▶ [Problem statement] Of the lines below, reproduce exactly those from the line containing "### Using Docker" to the end, including both the first and the last.

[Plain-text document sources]
= Beginning of Section =

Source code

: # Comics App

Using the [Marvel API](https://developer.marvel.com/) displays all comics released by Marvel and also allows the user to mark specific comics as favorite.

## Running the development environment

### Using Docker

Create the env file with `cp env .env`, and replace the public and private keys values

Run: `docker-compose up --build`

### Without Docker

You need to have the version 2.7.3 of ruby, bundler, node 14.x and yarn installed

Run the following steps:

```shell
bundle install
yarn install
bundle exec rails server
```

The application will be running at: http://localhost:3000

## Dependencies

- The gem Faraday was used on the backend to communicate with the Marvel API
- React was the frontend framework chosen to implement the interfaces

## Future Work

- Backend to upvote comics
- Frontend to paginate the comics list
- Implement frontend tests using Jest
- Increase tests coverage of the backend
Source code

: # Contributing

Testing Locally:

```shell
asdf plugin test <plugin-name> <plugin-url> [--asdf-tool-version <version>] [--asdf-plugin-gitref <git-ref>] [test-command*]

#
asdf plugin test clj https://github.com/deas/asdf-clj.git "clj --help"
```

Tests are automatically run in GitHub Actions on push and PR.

= End of Section =

▶ [The answer]
### Using Docker

Create the env file with `cp env .env`, and replace the public and private keys values

Run: `docker-compose up --build`

### Without Docker

You need to have the version 2.7.3 of ruby, bundler, node 14.x and yarn installed

Run the following steps:

```shell
bundle install
yarn install
bundle exec rails server
```

The application will be running at: http://localhost:3000

## Dependencies

- The gem Faraday was used on the backend to communicate with the Marvel API
- React was the frontend framework chosen to implement the interfaces

## Future Work

- Backend to upvote comics
- Frontend to paginate the comics list
- Implement frontend tests using Jest
- Increase tests coverage of the backend
Source code

: # Contributing

Testing Locally:

```shell
asdf plugin test <plugin-name> <plugin-url> [--asdf-tool-version <version>] [--asdf-plugin-gitref <git-ref>] [test-command*]

#
asdf plugin test clj https://github.com/deas/asdf-clj.git "clj --help"
```

Tests are automatically run in GitHub Actions on push and PR.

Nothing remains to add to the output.